The Medrash (Devorim Rabbah 9:9) states that the fact that a truly authentic Sefer Torah lay in the Kodesh Hakodoshim would serve as a deterrent to anyone who would seek to adulterate or alter the Torah in any way. It would prevent people from misinterpreting or otherwise rebranding the commandments of Hashem, for the authentic Sefer Torah placed in the recesses of the Bais Hamikdosh could be brought out to refute those who challenged the Torah.
Rav Sorotzkin said that in his lifetime, the Brisker Rov, Rav Yitzchok Zev Soloveitchik zt”l, served as the proverbial “hidden Sefer Torah,” isolating himself from much of the world as he learned Torah day and night while guiding those few who sought his advice and hadrachah. While he rejected public positions and roles, he served as that authentic source of Torah hashkafah and mesorah unaffected by the goings-on of the world around him.
In our generation, Rav Chaim Epstein was that authentic Sefer Torah, largely hidden from most of the world, as he studied and taught from his humble vinkele on Dahill Road in Brooklyn. And while he eschewed all honor and positions of leadership, he continued to serve as one of the last remaining vestiges of pure Torah and hashkafah. No matter what anyone said or did, everyone knew that there was a holy and pure living Sefer Torah – a true “original” – who could be consulted and sought for the untainted, genuine Torah perspective.

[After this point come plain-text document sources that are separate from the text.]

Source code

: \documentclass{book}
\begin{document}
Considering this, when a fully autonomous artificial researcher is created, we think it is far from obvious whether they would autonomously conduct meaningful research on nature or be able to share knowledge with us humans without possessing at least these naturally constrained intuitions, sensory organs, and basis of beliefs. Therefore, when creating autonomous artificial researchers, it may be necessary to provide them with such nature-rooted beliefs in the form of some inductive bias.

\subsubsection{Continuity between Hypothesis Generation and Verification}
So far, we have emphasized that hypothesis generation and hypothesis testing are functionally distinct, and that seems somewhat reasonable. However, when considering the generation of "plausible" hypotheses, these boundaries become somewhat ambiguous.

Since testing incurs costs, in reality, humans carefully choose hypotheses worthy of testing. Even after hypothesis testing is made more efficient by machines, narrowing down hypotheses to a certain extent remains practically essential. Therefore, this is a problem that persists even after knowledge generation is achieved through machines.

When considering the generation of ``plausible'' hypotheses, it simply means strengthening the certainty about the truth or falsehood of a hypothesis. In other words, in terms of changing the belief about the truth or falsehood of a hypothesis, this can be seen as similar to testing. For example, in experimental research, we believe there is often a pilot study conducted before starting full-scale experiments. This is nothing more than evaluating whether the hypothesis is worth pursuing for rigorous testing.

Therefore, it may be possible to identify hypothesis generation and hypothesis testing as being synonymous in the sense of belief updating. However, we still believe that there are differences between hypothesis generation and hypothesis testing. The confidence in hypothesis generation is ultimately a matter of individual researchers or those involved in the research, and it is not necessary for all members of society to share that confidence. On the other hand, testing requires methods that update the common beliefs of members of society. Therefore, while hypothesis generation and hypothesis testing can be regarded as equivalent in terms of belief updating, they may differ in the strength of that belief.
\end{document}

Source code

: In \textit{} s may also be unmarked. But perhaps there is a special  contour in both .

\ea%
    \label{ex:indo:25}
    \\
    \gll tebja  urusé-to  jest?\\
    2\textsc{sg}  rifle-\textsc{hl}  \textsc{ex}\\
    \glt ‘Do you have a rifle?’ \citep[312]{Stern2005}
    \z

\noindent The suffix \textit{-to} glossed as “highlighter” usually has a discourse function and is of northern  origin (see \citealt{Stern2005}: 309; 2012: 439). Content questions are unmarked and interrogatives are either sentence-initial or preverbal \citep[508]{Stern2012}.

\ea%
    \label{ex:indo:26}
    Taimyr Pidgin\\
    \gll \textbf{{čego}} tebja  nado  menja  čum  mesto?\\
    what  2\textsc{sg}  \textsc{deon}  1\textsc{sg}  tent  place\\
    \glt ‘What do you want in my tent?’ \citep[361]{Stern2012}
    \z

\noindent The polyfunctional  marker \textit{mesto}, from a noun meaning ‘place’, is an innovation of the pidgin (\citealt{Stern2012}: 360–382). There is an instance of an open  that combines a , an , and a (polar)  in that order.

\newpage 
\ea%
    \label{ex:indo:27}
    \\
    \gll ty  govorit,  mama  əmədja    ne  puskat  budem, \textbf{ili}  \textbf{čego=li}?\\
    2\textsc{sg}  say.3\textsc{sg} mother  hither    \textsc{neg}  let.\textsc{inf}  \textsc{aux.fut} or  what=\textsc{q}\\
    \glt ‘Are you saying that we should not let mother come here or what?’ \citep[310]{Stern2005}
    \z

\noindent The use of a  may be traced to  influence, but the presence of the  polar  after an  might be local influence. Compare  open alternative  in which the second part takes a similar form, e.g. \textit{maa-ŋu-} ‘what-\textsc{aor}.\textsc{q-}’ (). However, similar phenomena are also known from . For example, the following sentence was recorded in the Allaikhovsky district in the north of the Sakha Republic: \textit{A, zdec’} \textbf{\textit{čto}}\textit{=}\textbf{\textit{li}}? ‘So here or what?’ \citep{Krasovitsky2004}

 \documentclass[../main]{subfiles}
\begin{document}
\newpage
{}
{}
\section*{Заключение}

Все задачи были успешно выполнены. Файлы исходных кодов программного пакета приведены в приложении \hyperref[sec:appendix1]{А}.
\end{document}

About ten years before Rebbetzin Epstein’s petirah, she was in excruciating pain due to an attack of sciatica. Doctors tried to alleviate her pain with all kinds of medication, but nothing helped. She lay in bed in agony, unable to move, unable to find any relief from the pain. Her husband, Rav Chaim, took a sefer, sat down in a chair next to her bed, and began to learn, chanting the words aloud in the usual singsong Gemara tune, his voice getting stronger as he became more absorbed in the sugyah. Suddenly, her thrashing stopped, her limbs relaxed, her breathing became more even, and her facial features shed the mask of pain. She drifted into a semi-slumber, finally calm.
All the painkillers and treatments could not bring her the peace that she found by just listening to her husband learning Torah.
Rav Chaim’s Torah was life-giving. It was nurturing and nourishing to his rebbetzin, to his family, and to his extended mishpachah, the family of Klal Yisroel who he guided and about whom he worried.
We have lost a one-of-a-kind gadol and mashpiah, whose ahavas haTorah, ahavas Hashem and ahavas Yisroel blended to form the most uplifting personage, whose lessons and values continue to resonate.
Chaval al de’avdin.
We have lost an unparalleled giant.
– – – – –
The author thanks his brother, Rav Hershel Hisiger, rov of the Prospect Park kehillah in Lakewood and R”M at Mesivta of Lakewood, for providing many of the reminiscences and reflections in this tribute.